THE TASK: Write out the records again exactly. Nothing should be dropped.

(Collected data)
•••••

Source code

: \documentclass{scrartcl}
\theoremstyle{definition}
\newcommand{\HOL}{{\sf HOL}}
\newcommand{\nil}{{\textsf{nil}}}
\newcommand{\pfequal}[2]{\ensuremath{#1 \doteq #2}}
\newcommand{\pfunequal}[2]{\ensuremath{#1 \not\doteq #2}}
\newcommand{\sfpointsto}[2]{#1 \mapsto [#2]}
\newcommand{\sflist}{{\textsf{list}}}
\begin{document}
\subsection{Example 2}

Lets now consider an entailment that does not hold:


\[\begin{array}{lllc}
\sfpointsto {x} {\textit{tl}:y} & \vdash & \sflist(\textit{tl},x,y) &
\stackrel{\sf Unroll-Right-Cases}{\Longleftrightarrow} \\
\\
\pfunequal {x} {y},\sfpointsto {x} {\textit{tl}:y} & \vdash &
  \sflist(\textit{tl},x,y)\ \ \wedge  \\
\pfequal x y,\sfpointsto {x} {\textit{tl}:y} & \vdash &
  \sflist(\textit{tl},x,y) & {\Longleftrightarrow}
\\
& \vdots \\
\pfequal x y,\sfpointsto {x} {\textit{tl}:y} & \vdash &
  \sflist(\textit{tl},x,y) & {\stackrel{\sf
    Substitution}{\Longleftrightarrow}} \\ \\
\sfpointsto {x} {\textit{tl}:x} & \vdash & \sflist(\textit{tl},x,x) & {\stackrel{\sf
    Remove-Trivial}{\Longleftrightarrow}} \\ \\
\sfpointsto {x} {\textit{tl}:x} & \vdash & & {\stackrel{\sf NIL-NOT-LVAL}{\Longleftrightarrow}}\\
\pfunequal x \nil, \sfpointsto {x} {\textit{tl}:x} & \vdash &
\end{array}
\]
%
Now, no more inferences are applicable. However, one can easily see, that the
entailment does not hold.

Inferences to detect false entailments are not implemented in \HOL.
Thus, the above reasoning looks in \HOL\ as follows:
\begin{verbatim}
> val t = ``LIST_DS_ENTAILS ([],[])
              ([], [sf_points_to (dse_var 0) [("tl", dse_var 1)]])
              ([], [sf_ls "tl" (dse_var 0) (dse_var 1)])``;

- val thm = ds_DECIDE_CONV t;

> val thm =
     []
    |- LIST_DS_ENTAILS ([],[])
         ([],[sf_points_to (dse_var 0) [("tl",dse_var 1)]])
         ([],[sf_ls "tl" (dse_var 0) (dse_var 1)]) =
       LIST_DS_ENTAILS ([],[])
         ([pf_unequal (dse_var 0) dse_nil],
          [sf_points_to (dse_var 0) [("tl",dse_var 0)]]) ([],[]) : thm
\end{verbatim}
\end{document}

•••••

WRITTEN SOLUTION:
Source code

: \documentclass{scrartcl}
\theoremstyle{definition}
\newcommand{\HOL}{{\sf HOL}}
\newcommand{\nil}{{\textsf{nil}}}
\newcommand{\pfequal}[2]{\ensuremath{#1 \doteq #2}}
\newcommand{\pfunequal}[2]{\ensuremath{#1 \not\doteq #2}}
\newcommand{\sfpointsto}[2]{#1 \mapsto [#2]}
\newcommand{\sflist}{{\textsf{list}}}
\begin{document}
\subsection{Example 2}

Lets now consider an entailment that does not hold:


\[\begin{array}{lllc}
\sfpointsto {x} {\textit{tl}:y} & \vdash & \sflist(\textit{tl},x,y) &
\stackrel{\sf Unroll-Right-Cases}{\Longleftrightarrow} \\
\\
\pfunequal {x} {y},\sfpointsto {x} {\textit{tl}:y} & \vdash &
  \sflist(\textit{tl},x,y)\ \ \wedge  \\
\pfequal x y,\sfpointsto {x} {\textit{tl}:y} & \vdash &
  \sflist(\textit{tl},x,y) & {\Longleftrightarrow}
\\
& \vdots \\
\pfequal x y,\sfpointsto {x} {\textit{tl}:y} & \vdash &
  \sflist(\textit{tl},x,y) & {\stackrel{\sf
    Substitution}{\Longleftrightarrow}} \\ \\
\sfpointsto {x} {\textit{tl}:x} & \vdash & \sflist(\textit{tl},x,x) & {\stackrel{\sf
    Remove-Trivial}{\Longleftrightarrow}} \\ \\
\sfpointsto {x} {\textit{tl}:x} & \vdash & & {\stackrel{\sf NIL-NOT-LVAL}{\Longleftrightarrow}}\\
\pfunequal x \nil, \sfpointsto {x} {\textit{tl}:x} & \vdash &
\end{array}
\]
%
Now, no more inferences are applicable. However, one can easily see, that the
entailment does not hold.

Inferences to detect false entailments are not implemented in \HOL.
Thus, the above reasoning looks in \HOL\ as follows:
\begin{verbatim}
> val t = ``LIST_DS_ENTAILS ([],[])
              ([], [sf_points_to (dse_var 0) [("tl", dse_var 1)]])
              ([], [sf_ls "tl" (dse_var 0) (dse_var 1)])``;

- val thm = ds_DECIDE_CONV t;

> val thm =
     []
    |- LIST_DS_ENTAILS ([],[])
         ([],[sf_points_to (dse_var 0) [("tl",dse_var 1)]])
         ([],[sf_ls "tl" (dse_var 0) (dse_var 1)]) =
       LIST_DS_ENTAILS ([],[])
         ([pf_unequal (dse_var 0) dse_nil],
          [sf_points_to (dse_var 0) [("tl",dse_var 0)]]) ([],[]) : thm
\end{verbatim}
\end{document}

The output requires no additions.